Should I Move To
Roughly 174,880 people live in Cary, North Carolina. Living here costs moderate relative to the rest of the country, essentially matching the national average. Median rent runs about $1,538/mo; the typical household pulls in $125,317. On the UrbRank Score it pulls a 69/100 — a B-, putting it at #19 nationally.
UrbRank Score · General
Each dimension scored 0-100 against every other US city.
Based on overall cost of living vs. other US cities.
Inverse of violent + property crime rate per 100,000 residents.
Temperate summers & winters, moderate precipitation.
Walk Score — how feasible daily errands are on foot.
Unemployment rate plus household income vs. national median.
Air quality index (EPA AQS data).
Share of residents 25+ with a bachelor's degree or higher.
By the composite index, Cary sits at 100 — moderate when stacked against the rest of the country. Running the rent-to-income math ($1,538/mo against $125,317 median household income), housing eats roughly 15% of a typical paycheck — comfortably under the 30% rule of thumb, which is unusual. Buying-side, the median home value is $477,400.
Full cost-of-living breakdown →The weather here is four-season: roughly 89°F in summer, 33°F in winter. Annual precipitation lands near 46 inches. You'll need a car for most things, though the central core is more walkable than the citywide score suggests. Crime numbers are reassuringly low here, well under the typical US city. AQI runs about 41 — a "good" reading.
Verdict by lifestyle profile — same data, different priorities.
For families, Cary is workable — not standout, not weak. The profile-weighted score is 75/100 — a B. Its standout dimension is education (97/100); the soft spot is walkability (27/100).
For retirees, Cary is workable — not standout, not weak. The profile-weighted score is 64/100 — a C+. Its standout dimension is education (97/100); the soft spot is walkability (27/100).
For remote workers, Cary is workable — not standout, not weak. The profile-weighted score is 64/100 — a C+. Its standout dimension is education (97/100); the soft spot is walkability (27/100).
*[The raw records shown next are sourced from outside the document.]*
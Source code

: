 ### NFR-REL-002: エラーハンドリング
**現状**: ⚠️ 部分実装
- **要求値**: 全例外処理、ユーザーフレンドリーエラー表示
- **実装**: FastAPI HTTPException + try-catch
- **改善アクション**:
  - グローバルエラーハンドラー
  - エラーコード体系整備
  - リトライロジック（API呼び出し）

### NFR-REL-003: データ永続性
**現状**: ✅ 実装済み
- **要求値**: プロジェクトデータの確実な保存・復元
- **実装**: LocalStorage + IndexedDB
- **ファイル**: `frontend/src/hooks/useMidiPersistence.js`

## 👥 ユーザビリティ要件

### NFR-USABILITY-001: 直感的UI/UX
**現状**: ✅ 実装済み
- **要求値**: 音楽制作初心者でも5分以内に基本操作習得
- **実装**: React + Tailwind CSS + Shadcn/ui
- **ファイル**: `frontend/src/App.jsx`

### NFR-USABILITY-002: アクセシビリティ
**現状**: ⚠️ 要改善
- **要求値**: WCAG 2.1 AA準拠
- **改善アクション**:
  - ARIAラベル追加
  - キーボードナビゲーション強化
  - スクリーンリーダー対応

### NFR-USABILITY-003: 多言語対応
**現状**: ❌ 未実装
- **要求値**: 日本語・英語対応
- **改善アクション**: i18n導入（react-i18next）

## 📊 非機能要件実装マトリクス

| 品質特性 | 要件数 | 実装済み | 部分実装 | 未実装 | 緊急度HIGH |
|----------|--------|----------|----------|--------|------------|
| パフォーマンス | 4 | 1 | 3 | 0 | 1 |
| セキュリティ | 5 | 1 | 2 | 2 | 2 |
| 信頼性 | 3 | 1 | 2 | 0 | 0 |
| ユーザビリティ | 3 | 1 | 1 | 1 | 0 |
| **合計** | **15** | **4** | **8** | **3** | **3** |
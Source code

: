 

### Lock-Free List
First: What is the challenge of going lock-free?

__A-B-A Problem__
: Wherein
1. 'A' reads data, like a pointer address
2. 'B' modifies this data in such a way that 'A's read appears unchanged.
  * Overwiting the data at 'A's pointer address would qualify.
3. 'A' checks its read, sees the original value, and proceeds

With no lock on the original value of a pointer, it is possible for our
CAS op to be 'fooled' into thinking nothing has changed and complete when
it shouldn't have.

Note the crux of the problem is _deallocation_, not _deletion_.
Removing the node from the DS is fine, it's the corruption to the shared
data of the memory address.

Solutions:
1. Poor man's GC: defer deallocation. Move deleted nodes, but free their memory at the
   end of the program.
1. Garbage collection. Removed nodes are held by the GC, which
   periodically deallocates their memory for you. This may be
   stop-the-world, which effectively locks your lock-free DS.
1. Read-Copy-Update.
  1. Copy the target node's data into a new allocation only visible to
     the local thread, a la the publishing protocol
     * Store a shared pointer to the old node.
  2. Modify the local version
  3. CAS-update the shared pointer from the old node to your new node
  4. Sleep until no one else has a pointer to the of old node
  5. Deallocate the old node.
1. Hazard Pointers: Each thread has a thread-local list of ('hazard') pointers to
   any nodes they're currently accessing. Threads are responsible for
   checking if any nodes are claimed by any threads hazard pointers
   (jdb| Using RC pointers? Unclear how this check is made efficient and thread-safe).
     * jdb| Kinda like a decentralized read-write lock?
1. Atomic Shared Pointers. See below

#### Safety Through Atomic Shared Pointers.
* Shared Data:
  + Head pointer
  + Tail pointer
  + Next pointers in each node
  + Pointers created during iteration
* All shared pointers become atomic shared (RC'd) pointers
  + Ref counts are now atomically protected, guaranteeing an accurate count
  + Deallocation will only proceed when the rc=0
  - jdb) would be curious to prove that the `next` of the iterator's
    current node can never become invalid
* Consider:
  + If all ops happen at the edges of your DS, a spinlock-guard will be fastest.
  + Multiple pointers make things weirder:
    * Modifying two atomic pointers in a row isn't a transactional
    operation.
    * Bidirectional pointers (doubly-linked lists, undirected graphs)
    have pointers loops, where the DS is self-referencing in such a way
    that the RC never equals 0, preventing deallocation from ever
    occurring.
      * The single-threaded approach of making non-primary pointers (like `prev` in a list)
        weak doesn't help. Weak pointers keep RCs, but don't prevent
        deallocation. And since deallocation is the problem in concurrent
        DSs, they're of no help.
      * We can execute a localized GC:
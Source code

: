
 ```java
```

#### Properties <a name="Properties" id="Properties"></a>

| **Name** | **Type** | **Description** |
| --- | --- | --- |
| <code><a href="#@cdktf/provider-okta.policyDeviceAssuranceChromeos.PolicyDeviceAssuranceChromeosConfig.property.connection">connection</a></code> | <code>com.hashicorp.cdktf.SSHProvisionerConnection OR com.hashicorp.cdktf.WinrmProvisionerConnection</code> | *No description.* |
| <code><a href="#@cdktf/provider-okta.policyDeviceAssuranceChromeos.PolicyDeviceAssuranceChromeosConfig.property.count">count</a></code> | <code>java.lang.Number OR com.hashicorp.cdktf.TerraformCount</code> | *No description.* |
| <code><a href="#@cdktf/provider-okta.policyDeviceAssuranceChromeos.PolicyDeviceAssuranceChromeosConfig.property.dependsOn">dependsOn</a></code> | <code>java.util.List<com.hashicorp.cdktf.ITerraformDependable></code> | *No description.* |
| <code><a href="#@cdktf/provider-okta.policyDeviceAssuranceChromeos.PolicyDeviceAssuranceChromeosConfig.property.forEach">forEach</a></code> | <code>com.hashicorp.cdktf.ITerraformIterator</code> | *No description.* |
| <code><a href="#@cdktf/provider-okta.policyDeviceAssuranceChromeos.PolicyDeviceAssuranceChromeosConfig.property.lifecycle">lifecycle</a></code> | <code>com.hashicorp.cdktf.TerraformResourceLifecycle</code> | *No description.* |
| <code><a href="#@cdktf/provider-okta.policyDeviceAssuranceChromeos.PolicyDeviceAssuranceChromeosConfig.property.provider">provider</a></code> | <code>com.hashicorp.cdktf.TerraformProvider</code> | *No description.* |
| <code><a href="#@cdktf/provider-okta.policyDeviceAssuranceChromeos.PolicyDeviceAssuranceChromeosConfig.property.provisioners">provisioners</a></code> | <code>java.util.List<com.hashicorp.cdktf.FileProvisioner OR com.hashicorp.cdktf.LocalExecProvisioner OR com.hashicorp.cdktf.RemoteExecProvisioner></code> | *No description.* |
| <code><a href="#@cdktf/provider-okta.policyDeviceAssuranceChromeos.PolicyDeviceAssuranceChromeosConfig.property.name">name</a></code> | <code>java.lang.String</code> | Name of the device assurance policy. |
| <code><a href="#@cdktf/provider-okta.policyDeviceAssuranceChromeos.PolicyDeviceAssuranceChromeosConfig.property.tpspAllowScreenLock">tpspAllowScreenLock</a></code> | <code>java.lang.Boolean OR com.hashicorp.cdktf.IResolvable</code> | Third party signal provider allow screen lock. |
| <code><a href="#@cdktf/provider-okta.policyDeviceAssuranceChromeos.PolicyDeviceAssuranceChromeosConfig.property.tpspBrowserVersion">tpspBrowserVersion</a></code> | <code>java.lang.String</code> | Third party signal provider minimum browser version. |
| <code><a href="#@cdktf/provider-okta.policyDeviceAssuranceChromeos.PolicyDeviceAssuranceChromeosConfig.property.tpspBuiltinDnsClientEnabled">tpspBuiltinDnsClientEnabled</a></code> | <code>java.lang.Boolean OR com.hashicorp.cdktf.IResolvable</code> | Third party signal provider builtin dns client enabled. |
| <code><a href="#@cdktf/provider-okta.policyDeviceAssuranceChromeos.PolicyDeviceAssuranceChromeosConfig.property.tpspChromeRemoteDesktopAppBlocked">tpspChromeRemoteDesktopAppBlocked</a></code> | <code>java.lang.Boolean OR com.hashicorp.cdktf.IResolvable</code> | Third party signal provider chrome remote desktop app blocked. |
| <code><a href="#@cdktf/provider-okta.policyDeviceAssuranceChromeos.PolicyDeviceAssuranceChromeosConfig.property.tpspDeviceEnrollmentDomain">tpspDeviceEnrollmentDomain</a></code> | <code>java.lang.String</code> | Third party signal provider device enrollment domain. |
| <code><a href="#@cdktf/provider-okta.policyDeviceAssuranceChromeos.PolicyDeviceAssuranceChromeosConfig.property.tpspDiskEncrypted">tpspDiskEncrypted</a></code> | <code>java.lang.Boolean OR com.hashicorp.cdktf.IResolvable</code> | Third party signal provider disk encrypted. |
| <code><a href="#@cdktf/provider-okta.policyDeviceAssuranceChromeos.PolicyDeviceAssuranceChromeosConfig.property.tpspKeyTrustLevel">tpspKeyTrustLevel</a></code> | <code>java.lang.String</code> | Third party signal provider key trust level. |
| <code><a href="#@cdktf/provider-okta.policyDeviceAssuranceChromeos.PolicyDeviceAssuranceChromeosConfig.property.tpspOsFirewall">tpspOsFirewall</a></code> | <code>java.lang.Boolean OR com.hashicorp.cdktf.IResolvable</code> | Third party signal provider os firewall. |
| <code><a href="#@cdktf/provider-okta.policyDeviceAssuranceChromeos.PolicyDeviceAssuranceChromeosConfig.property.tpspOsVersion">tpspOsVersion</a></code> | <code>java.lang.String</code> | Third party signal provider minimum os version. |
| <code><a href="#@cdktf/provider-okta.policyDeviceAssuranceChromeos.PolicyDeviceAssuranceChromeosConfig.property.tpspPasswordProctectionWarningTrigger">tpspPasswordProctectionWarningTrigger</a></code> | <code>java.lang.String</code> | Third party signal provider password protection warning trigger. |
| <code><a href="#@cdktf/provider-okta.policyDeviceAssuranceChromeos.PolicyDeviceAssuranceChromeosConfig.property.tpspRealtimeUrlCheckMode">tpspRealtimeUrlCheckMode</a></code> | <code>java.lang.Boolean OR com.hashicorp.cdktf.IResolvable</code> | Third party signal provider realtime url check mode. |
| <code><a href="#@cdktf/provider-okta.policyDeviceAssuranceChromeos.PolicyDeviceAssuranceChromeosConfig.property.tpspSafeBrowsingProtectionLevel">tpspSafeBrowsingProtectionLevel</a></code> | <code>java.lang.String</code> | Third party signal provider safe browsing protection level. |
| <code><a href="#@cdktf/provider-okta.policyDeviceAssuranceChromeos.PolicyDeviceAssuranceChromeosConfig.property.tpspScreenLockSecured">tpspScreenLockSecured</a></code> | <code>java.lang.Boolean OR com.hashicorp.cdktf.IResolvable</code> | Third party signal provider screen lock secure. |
For young professionals, Cary is workable — not standout, not weak. The profile-weighted score is 68/100 — a B-. Its standout dimension is education (97/100); the soft spot is walkability (27/100).
Our overall score for Cary is 69/100 — a B-, sitting at #19 in the national ranking. It's a weighted average across the seven UrbRank dimensions.
By the composite index, Cary sits at 100 — moderate, essentially matching the national average. Median renter pays around $1,538 a month.
Cary runs four-season on the weather. Summer's near 89°F, winter's near 33°F; 46 inches of precipitation annually.
Walk Score: 27/100. You'll need a car for most things, though the central core is more walkable than the citywide score suggests.
Roughly 174,880 people live here, with 70% college-educated (bachelor's or higher) among adults 25+ with a median age of 39.
Drop Cary into the comparison tool with any other US city and you'll get housing costs, salaries, demographics, and quality-of-life data lined up side by side. Profile-specific leaderboards (families, retirees, remote workers, young professionals) are linked from the navigation.
Every US city is scored 0-100 on seven dimensions using public data from the US Census Bureau, Bureau of Labor Statistics, FBI Crime Data Explorer, EPA Air Quality System, NOAA NCEI, and Walk Score. Each dimension is a percentile rank against every other city — so a score of 80 means the city is in the top 20% nationally on that dimension.
The overall score is a weighted average. Five lifestyle profiles — general, families, retirees, remote workers, young professionals — weight the dimensions differently to reflect what each cares about. Families get more weight on safety and schools; young professionals get more weight on jobs and walkability; retirees get more weight on climate.
Compare Cary with other North Carolina cities scored on UrbRank.